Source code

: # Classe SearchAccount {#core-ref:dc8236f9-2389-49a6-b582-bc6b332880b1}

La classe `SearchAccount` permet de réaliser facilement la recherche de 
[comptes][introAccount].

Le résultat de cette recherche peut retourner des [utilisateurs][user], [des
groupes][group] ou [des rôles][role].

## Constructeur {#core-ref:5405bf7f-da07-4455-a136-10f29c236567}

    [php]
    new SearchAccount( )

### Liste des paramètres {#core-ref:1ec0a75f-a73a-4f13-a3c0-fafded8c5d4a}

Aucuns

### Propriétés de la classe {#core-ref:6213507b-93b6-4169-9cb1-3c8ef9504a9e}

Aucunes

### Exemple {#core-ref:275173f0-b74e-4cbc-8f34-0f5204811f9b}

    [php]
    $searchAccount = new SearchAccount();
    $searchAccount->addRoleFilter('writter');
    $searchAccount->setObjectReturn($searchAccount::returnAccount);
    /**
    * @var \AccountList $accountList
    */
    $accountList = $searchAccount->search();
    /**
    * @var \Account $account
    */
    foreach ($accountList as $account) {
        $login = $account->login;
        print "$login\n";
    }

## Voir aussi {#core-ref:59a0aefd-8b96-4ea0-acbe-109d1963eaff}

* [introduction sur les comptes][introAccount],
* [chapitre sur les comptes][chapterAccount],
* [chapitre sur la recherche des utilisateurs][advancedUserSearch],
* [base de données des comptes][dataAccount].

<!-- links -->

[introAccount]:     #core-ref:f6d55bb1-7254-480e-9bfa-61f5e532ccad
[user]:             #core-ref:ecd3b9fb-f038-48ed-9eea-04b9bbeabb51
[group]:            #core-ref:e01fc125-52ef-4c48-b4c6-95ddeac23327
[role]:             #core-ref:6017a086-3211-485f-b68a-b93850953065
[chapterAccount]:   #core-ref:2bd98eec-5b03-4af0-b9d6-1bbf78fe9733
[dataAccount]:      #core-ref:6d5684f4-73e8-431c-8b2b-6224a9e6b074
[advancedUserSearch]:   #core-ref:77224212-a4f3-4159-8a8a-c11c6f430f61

:::

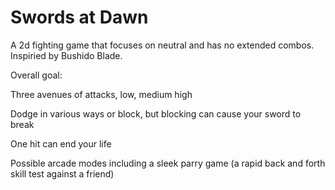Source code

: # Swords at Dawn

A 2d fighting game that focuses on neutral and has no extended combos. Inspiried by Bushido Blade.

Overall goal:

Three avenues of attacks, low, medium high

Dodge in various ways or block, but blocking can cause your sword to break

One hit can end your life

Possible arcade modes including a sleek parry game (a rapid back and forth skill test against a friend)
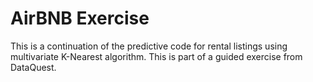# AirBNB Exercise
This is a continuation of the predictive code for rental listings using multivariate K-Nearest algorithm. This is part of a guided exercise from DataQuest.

:::

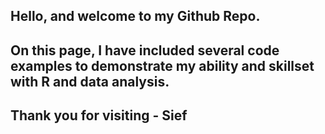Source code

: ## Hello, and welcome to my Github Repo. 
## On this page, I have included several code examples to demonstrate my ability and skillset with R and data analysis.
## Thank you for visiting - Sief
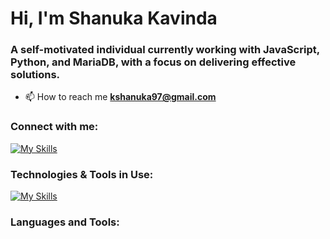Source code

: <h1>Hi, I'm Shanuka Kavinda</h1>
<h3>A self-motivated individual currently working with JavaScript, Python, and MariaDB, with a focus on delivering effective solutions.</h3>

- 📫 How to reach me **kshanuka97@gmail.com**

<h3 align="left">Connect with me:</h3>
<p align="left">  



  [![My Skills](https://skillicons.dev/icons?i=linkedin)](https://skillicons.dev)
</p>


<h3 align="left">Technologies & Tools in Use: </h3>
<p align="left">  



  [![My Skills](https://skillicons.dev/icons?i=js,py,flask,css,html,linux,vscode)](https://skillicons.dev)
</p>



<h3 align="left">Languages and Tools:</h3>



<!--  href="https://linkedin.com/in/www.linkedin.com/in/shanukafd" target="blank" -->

:::

EXERCISE
Each line of the entries above that has the word "your" is to be copied.

SOLUTION TO THIS PROBLEM
Dodge in various ways or block, but blocking can cause your sword to break
One hit can end your life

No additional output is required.